Below you will find:

  • Description of the circumstances when emergency use is appropriate
  • Process and procedures that must be followed before or immediately following an emergency use of an investigational product
  • When is Emergency Use Permitted

    Emergency use of an unapproved or investigational drug, device or biologic may occur only in those circumstances where it is not feasible to secure prospective FDA and IRB approval.

    Unless you complete the Emergency Use Process, you may not use an unapproved or investigational drug, device or biologic without prior IRB, sponsor and FDA approval.

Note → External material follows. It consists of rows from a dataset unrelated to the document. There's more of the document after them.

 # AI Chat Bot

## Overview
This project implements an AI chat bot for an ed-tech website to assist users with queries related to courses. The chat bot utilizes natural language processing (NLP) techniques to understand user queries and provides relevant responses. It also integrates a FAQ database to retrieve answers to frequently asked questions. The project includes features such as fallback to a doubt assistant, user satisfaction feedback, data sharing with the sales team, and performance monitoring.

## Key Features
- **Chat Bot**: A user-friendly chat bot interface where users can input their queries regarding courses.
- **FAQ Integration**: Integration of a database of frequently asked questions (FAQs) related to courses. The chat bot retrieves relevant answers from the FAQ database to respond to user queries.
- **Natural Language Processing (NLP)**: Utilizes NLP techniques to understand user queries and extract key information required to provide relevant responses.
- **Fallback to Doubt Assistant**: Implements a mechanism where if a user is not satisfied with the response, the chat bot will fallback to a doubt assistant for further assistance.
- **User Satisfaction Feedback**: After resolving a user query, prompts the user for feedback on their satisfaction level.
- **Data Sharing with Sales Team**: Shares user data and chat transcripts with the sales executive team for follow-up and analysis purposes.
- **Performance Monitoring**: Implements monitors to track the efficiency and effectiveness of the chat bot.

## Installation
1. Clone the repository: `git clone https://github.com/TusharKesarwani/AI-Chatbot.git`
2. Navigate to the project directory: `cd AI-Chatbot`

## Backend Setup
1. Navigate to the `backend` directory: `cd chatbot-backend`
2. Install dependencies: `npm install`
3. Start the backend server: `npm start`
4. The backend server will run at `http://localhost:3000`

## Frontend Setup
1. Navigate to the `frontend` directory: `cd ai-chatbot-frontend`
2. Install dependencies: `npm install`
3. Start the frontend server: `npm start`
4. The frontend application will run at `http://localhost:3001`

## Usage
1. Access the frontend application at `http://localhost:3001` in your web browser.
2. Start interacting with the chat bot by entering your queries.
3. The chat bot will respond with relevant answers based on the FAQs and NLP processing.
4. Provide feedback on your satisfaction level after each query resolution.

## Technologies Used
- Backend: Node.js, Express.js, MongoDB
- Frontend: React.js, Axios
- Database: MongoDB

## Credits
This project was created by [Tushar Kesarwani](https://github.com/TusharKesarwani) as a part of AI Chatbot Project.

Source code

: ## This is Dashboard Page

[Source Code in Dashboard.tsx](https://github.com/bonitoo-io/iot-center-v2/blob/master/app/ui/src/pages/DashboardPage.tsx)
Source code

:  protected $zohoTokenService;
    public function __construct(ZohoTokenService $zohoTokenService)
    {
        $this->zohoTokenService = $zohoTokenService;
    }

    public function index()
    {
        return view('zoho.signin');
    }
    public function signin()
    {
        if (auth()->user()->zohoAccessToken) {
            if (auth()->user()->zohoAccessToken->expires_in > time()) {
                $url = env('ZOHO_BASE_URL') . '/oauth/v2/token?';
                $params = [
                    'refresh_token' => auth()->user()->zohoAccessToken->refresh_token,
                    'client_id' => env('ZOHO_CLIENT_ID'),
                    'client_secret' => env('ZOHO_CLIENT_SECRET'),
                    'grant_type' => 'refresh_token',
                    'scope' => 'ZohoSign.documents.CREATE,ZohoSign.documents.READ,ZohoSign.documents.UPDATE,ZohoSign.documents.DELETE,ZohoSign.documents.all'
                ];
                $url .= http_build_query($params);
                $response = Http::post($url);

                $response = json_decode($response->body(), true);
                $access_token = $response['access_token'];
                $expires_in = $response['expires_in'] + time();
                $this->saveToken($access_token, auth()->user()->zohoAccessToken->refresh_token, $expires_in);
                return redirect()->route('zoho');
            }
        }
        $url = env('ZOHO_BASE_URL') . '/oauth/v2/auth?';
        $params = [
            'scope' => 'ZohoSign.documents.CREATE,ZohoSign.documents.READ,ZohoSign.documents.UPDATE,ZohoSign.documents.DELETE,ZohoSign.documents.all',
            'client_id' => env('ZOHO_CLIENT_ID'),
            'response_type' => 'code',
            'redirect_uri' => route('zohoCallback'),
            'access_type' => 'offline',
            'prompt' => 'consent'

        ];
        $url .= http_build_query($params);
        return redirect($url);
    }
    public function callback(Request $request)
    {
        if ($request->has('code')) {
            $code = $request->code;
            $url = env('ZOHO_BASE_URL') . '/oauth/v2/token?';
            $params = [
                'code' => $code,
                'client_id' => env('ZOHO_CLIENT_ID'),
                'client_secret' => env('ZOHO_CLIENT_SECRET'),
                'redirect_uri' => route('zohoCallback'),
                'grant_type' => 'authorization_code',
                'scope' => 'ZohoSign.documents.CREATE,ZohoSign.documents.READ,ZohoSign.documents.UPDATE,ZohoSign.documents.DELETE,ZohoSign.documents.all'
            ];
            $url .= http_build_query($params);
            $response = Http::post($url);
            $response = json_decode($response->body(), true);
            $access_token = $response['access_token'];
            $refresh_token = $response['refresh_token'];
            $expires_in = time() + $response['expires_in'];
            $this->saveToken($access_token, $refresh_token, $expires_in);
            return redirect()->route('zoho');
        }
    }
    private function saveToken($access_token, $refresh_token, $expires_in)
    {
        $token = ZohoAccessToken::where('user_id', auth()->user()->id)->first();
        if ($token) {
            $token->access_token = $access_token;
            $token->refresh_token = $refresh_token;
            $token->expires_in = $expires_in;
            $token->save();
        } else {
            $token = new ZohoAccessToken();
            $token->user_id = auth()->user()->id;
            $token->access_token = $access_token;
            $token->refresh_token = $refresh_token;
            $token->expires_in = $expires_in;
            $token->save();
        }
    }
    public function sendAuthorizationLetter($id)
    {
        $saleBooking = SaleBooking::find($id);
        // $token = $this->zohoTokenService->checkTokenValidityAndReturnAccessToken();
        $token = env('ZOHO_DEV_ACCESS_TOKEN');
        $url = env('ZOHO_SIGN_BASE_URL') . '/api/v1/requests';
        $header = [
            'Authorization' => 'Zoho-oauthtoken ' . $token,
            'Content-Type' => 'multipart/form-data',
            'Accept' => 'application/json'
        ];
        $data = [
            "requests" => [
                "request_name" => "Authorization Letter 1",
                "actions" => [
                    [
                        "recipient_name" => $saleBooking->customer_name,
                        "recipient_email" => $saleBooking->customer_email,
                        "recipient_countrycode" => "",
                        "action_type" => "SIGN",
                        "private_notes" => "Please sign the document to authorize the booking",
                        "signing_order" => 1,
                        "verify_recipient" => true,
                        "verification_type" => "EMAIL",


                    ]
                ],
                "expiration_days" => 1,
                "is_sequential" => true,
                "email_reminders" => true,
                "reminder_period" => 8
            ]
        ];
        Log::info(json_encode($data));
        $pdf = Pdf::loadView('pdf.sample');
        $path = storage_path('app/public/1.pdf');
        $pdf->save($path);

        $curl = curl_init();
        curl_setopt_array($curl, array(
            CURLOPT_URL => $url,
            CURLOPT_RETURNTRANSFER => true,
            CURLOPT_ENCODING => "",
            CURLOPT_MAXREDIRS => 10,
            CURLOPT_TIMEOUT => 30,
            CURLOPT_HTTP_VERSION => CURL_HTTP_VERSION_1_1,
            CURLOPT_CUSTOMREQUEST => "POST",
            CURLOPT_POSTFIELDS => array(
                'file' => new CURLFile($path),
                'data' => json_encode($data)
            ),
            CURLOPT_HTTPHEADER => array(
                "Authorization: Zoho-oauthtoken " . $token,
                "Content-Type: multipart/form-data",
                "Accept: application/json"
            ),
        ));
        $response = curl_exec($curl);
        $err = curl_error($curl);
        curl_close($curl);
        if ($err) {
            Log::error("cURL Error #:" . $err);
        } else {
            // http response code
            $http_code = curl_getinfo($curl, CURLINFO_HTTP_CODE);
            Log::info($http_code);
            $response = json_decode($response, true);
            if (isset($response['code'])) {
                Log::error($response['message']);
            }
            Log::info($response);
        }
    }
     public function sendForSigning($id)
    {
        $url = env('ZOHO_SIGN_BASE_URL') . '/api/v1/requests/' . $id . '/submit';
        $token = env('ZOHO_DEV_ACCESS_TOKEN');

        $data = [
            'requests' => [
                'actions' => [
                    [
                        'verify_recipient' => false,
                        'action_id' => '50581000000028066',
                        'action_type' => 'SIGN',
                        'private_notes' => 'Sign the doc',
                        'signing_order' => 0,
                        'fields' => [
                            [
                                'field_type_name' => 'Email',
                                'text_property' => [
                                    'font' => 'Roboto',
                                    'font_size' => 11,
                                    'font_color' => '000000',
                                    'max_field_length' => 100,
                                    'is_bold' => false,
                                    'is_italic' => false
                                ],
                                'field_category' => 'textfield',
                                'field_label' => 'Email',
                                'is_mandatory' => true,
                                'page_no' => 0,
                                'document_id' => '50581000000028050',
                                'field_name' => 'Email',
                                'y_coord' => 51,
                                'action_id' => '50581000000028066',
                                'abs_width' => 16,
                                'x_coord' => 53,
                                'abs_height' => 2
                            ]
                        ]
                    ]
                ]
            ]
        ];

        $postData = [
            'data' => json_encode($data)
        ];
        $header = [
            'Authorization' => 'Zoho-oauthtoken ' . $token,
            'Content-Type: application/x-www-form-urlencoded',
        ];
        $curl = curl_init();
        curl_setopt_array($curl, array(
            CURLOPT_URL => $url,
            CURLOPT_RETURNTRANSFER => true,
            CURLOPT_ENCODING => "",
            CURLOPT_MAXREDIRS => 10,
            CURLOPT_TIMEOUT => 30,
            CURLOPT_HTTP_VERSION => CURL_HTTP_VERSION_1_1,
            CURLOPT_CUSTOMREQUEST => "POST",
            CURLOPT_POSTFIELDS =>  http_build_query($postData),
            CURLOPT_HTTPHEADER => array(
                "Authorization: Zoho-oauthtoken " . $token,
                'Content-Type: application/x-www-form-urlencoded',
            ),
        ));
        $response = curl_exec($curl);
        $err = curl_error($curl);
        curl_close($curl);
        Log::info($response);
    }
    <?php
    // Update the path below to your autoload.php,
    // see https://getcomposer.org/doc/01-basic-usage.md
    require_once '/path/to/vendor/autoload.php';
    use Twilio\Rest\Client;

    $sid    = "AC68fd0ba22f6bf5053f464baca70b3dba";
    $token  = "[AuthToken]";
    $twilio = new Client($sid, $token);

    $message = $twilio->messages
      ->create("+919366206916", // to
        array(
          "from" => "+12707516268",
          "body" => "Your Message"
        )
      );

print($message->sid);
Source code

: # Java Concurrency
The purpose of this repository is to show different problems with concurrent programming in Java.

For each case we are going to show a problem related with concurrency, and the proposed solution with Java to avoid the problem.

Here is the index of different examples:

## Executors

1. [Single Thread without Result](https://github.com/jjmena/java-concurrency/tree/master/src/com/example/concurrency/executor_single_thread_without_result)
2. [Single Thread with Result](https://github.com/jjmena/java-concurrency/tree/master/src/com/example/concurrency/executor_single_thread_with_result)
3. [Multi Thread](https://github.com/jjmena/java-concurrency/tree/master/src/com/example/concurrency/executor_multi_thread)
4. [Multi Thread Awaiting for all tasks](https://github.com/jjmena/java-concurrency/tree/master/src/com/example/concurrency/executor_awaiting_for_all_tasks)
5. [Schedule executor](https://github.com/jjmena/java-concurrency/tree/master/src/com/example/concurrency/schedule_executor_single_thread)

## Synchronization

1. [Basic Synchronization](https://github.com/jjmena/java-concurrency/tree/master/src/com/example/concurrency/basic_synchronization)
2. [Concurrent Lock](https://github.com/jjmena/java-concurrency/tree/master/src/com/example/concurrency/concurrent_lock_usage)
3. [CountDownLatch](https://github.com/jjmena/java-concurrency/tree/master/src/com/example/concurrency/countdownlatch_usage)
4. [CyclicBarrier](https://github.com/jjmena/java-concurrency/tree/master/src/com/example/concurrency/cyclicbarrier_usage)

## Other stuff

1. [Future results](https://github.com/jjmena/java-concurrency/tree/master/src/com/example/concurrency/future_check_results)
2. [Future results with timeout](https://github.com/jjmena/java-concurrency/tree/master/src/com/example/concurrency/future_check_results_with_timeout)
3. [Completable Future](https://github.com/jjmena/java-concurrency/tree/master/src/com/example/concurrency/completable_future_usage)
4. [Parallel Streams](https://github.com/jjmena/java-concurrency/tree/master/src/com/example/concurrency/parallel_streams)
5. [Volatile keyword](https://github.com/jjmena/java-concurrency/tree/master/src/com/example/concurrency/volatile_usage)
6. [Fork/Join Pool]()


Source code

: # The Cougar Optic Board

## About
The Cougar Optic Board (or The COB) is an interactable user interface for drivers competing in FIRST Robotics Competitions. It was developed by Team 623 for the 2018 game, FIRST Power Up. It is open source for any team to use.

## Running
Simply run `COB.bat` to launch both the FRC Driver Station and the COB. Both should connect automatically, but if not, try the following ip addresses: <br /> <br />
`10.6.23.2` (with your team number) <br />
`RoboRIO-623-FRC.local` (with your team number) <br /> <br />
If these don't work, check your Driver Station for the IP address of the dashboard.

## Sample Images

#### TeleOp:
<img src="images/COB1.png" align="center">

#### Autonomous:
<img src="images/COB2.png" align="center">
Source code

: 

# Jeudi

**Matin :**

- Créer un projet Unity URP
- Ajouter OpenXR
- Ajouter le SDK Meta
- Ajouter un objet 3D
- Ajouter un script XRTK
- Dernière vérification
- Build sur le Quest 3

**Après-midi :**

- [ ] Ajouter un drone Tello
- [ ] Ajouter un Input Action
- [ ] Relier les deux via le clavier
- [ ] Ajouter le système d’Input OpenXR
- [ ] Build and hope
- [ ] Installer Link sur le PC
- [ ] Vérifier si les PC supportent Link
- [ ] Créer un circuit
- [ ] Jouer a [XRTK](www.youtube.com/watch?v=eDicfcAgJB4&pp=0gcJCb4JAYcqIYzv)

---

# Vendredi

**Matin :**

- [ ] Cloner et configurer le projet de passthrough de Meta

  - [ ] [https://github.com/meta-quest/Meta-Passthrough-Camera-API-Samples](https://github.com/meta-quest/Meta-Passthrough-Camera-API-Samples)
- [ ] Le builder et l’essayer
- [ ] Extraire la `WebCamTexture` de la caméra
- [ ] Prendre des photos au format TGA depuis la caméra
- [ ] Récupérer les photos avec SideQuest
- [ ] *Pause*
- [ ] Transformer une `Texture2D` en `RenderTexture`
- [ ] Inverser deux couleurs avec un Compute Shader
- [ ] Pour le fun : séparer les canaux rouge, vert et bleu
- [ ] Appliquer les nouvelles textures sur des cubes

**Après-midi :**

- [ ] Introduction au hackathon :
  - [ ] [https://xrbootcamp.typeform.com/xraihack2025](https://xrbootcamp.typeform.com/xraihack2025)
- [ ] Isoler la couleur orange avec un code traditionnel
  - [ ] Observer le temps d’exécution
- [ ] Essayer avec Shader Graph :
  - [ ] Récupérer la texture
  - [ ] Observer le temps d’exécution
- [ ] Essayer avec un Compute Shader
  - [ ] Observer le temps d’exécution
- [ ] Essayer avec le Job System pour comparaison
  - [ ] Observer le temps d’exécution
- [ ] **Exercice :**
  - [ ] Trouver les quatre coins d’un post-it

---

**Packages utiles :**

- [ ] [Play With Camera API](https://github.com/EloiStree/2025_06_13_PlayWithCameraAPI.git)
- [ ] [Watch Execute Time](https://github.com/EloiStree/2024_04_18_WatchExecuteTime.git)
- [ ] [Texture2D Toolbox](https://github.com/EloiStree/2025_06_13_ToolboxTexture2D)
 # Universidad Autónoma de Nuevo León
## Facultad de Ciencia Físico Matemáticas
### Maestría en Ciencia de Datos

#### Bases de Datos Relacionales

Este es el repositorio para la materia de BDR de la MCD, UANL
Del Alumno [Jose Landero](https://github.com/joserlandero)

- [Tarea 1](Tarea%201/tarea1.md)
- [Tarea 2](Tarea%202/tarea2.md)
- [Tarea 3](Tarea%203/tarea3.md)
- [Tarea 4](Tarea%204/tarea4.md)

    Emergency use is permitted only if all of the following criteria are met:

    • The patient faces a life-threatening condition (e.g., a serious disease or condition such as a sight-threatening or limb-threatening condition, as well as other situations involving risk of irreversible morbidity) that requires immediate treatment.
    • The patient is likely to benefit from treatment with the unapproved drug, biological, or device.
    • No generally acceptable alternative for treating the patient is available.
    • There is no time to use existing procedures to secure prospective FDA and IRB approval and/or informed consent.
    • The drug, device or biologic has not previously been used in the past for emergency use for another patient at the site
  • Reporting to the IRB

    Call and email the IRB Office as soon as the decision to use an unapproved or investigational drug, device or biologic is made. This should be done prior to the treatment or procedure if at all possible.

    IRB Office Phone: 414-465-3134 or 414-465-3059

    IRB Office Email: and/or current staff

    If the use happens after office hours, the voicemail at the numbers above will direct you where to call.


    The treating physicians must file a formal report of the emergency use with the IRB within within 5 calendar days of the use. An additional  follow up report is required to provide the IRB an update on the patient's outcome post-treatment.

    The initial and follow up reports to the IRB can be made using ONE of the following:


  • Reporting to the FDA

    Even in an emergency where it is impossible to secure an IND or IDE in advance, FDA must be consulted prior to use.

    Contact information (24/7) for drugs/biologics and for devices is available on FDA’s website.

  • Other Procedures Required for Emergency Use

    1) After confirming that emergency use criteria is met for a drug or biologic, the treating physician must notify the local pharmacy and Manufacturer to coordinate shipment of the drug.

    2) If time permits prior to treatment with an investigational agent, the treating physician should secure the following:

    • An independent assessment by a physician uninvolved with the investigation, as required in 21 CFR 50.23. The assessment must certify the physician’s agreement that all of the criteria have been met:
      • The subject was confronted by a life-threatening situation (including one involving risk of serious, irreversible morbidity), necessitating use of the product.
      • At the time of the procedure, there was no available alternative method of approved or generally recognized therapy that would have provided equal or greater likelihood of saving the subject’s life or avoiding serious, irreversible morbidity.
    • Informed consent OR certification from an Independant Physciain
    • An outside physician’s certification that:
    • Concurrence from the RI&P/IRB office that there is an emergency or, preferably, prospective IRB approval (in which case the use is not an emergency use) exists.
    • Permission from the IND or IDE holder of the drug, device or biologic (i.e., the sponsor of a trial/drug or device manufacturer).
  • Physician Responsibilities After Emergency Use

    Promptly following an emergency use (within 5 calendar days):

    • Obtain an independent physician assessment if time did not permit prior to the treatment or procedure.
    • Write or dictate a note or report including a statement of who administered the drug or placed the device and why it was used.
    • Submit a report to the IRB (See Reporting to the IRB section above).
    • Submit a report to the sponsor (IND/IDE holder).
    • If you are the sponsor, notify the FDA of the emergency use and provide FDA with a written summary of the conditions constituting the emergency, subject protection measures, and results.
    • Evaluate the likelihood of a similar need for the drug/device occurring again. Refrain from further emergency use until any necessary approvals have been secured (e.g., opening of a new “high risk” arm on the trial), even if the conditions for an emergency use otherwise exist.
    • Other than mandatory reports to FDA or the sponsor, do not use data related to the emergency use in any publication or report on a related research project.